Last words which made us loss of words

When I told you that I love you
You stopped and my heart  felt like it would explode
I stopped and only wait for your next words
How can I forget you? Should I try all of my effort to forget you?
Will we ever be able to go back to how we used to be?

Words that only give me pain
The words “let’s break up”

If we could only stop, If we could only erase,
If we could only go back in time to the day when we first met...
How can I forget you? Should I try all of my effort to forget you?
Will we ever be able to go back to how we used to be?

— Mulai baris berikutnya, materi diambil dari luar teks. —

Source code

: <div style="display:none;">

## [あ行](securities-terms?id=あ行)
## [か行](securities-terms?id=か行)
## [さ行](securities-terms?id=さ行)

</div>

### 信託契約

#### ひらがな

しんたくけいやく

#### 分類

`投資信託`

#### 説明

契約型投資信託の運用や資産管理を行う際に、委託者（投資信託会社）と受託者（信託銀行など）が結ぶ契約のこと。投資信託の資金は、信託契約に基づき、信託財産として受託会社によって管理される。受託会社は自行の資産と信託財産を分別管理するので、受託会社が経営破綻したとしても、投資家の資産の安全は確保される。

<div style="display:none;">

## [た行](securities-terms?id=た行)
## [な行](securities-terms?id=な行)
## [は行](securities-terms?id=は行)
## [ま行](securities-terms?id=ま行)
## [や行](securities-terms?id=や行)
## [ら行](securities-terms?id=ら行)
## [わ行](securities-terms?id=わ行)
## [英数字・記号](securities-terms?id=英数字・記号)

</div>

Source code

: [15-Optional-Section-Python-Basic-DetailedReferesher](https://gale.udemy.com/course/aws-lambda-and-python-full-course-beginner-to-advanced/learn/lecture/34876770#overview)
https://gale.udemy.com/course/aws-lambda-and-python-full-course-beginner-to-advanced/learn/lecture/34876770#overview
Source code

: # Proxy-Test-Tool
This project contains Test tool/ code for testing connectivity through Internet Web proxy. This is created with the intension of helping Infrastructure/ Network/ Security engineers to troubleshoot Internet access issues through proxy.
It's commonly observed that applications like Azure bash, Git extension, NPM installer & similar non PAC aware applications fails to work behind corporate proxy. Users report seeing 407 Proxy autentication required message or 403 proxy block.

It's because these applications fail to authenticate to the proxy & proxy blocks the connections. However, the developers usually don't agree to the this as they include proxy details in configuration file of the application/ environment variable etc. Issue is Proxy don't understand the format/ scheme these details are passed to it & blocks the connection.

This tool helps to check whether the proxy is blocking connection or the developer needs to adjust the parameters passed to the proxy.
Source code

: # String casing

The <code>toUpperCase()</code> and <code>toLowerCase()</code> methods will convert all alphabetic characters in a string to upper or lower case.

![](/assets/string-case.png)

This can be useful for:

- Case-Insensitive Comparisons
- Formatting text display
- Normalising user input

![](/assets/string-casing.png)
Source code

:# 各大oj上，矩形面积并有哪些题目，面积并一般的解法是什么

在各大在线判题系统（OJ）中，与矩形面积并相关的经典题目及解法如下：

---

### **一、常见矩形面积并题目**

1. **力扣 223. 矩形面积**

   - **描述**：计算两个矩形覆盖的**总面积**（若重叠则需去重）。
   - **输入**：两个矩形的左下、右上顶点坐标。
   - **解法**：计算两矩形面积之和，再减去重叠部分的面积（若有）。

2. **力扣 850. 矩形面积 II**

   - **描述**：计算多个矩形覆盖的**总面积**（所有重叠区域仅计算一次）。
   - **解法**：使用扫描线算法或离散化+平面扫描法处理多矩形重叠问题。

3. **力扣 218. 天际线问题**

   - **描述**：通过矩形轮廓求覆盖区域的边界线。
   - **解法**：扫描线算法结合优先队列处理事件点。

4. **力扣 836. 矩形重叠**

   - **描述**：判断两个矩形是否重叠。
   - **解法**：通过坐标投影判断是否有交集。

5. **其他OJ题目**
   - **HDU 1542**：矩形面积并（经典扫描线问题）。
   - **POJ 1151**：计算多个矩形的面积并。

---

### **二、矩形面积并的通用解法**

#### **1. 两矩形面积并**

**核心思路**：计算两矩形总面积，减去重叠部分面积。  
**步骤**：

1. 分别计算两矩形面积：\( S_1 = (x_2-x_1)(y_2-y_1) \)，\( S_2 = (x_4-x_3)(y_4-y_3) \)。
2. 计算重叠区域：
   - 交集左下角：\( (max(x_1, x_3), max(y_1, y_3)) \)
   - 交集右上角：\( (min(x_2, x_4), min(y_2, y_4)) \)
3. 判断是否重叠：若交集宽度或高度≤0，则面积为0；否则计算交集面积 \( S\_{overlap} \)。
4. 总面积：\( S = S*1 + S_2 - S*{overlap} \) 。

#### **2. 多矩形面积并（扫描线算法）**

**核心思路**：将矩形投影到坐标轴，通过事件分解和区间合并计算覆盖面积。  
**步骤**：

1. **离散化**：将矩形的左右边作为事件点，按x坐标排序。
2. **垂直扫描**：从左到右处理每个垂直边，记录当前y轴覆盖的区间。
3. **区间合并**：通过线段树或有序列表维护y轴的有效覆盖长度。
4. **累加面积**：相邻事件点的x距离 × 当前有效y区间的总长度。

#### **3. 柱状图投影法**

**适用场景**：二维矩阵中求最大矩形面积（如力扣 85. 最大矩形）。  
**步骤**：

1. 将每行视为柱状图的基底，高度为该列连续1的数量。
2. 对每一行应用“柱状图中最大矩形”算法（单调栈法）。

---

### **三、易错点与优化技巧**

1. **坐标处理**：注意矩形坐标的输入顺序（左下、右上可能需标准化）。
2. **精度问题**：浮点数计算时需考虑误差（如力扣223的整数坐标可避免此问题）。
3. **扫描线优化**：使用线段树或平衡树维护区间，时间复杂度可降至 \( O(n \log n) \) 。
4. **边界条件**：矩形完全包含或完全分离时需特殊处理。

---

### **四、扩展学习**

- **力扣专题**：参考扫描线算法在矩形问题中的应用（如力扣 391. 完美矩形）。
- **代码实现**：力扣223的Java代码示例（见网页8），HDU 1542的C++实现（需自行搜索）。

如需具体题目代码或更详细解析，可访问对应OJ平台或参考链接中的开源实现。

My tears flow blocking my lips, freezing my words
A conversation which I don’t want to believe
How can I forget you? Should I try all of my effort to forget you?
Will we ever be able to go back to how we used to be?

Because I still love you
Even if it was a dream, I don’t want to believe those words



"How can I forget you? Should I try all of my effort to forget you? Will we ever be able to go back to how we used to be?"
This statement sounds so brokenheart......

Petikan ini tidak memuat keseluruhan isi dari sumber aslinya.